Zareena Grewal has, in short, been successful and prosperous. Her work has received accolades. She got a plum job at an Ivy League university. But to hear her tell it, she lives a terrifying life cowering in fear of the racist, redneck yahoos who are bent on denying her and others like her their just rewards for their labors. Grewal complains that “the pandemic impacts us in such uneven ways reflective of structural racism and disenfranchisement.” On top of that, “we have the escalation of state violence against Black and indigenous people, the climate crisis, the fascist suppression of protestors and voters, a rise in white supremacist movements, the collapsing of institutions, and the very threat of a coup.”

Wait, which side was doing the coup again? Never mind. You’ll be happy to learn that Grewal has learned to cope with all the many, many ways in which she has been victimized: “In these dark times, I rely on what I learned about the nature of crises in writing that book over ten years ago to help me slow down and metabolize all the things we are hit with every day.” Yes, metabolize. That’s how academics these days talk, you unwashed rube.

Grewal is an experienced player of the victimhood game. “During the talk,” says the Yale Daily News, “Grewal emphasized that she wrote her first book in the context of how the Sept. 11, 2001 attacks and the Arab Spring Revolution affected Gen X Muslim youth.” The 9/11 attacks affected many people other than Muslims, but it has been commonplace for victimhood propagandists to claim that Muslims were the primary victims of the attacks. Several weeks ago, on the nineteenth anniversary of the attacks, the Los Angeles chapter Hamas-linked Council on American-Islamic Relations (CAIR) issued a press release to complain of supposed bias against Muslims in the teaching about 9/11 in schools. CAIR-LA Civil Rights Managing Attorney Amr Shabaik wrote that those biases primarily involved conflating “the entire religion of Islam with the tragic events of 9/11.”

Never mind that the 9/11 hijackers and plotters repeatedly conflated their actions with the religion of Islam. Khalid Shaikh Mohammed and the other 9/11 plotters several years ago penned a lengthy Islamic defense for their actions, which included a closely reasoned explanation of why the 9/11 attacks were justified from the standpoint of Islamic doctrine and belief.

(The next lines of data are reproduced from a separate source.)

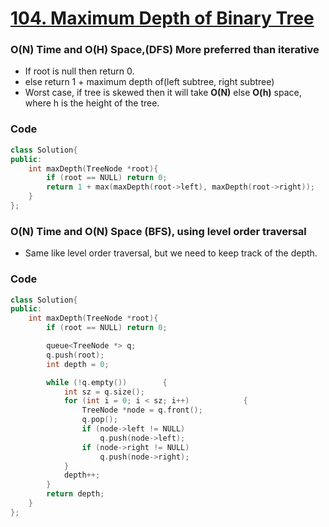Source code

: # [104. Maximum Depth of Binary Tree](https://leetcode.com/problems/maximum-depth-of-binary-tree/)

### O(N) Time and O(H) Space,(DFS) More preferred than iterative

-   If root is null then return 0.
-   else return 1 + maximum depth of(left subtree, right subtree)
-   Worst case, if tree is skewed then it will take **O(N)** else **O(h)** space, where h is the height of the tree.


### Code

```cpp
class Solution{
public:
    int maxDepth(TreeNode *root){
        if (root == NULL) return 0;
        return 1 + max(maxDepth(root->left), maxDepth(root->right));
    }
};
```

### O(N) Time and O(N) Space (BFS), using level order traversal

-   Same like level order traversal, but we need to keep track of the depth.

### Code

```cpp
class Solution{
public:
    int maxDepth(TreeNode *root){
        if (root == NULL) return 0;

        queue<TreeNode *> q;
        q.push(root);
        int depth = 0;

        while (!q.empty())        {
            int sz = q.size();
            for (int i = 0; i < sz; i++)            {
                TreeNode *node = q.front();
                q.pop();
                if (node->left != NULL)
                    q.push(node->left);
                if (node->right != NULL)
                    q.push(node->right);
            }
            depth++;
        }
        return depth;
    }
};
```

As far as Grewal, as well as CAIR is concerned, such material doesn’t exist. What we have instead is “the Trump Presidency, the possibility of a second term of the Trump Presidency, the transformation of a series of policies in the Middle East, the brutal suppression of those revolutionary movements that I am describing at the end of the book, and how has that impacted American Muslim communities.”

Associate Professor of Religious Studies Travis Zadeh, who hosted the event, highlighted the importance of Grewal’s work in light of efforts to police the borders and control who enters the United States. Zadeh noted that Grewal’s “writing on the containment and exclusion of Muslims takes on heightened meaning in the current context of ultranationalism. In this paramedic state of closed borders, the debate over who belongs where is all the more pressing.”

Who belongs where – that’s a good question. For all their talk of marginalization and exclusion, Zareena Grewal and Travis Zadeh are in the in-crowd, and their talk of how much they are victims is the ticket to success and adulation in today’s academic world and among the intelligentsia in general. In contrast, what about an academic who is not Marxist, anti-American, and obsessed with imagined racism and victimhood? Would such an academic get featured at Yale University’s Council on Middle East Studies? Would such an academic even get hired at Yale in the first place?

The answers are clear. And so in their most inmost of inner circles, Grewal, Zadeh and their ilk will continue whining about how they’re discriminated against, and will be rewarded with prestige, positions, money, fame, and influence for doing so, while genuine academics are genuinely excluded, and must hunt for jobs far outside the academic world. Today, if you can play the victim convincingly enough, how far can you advance? The sky’s the limit.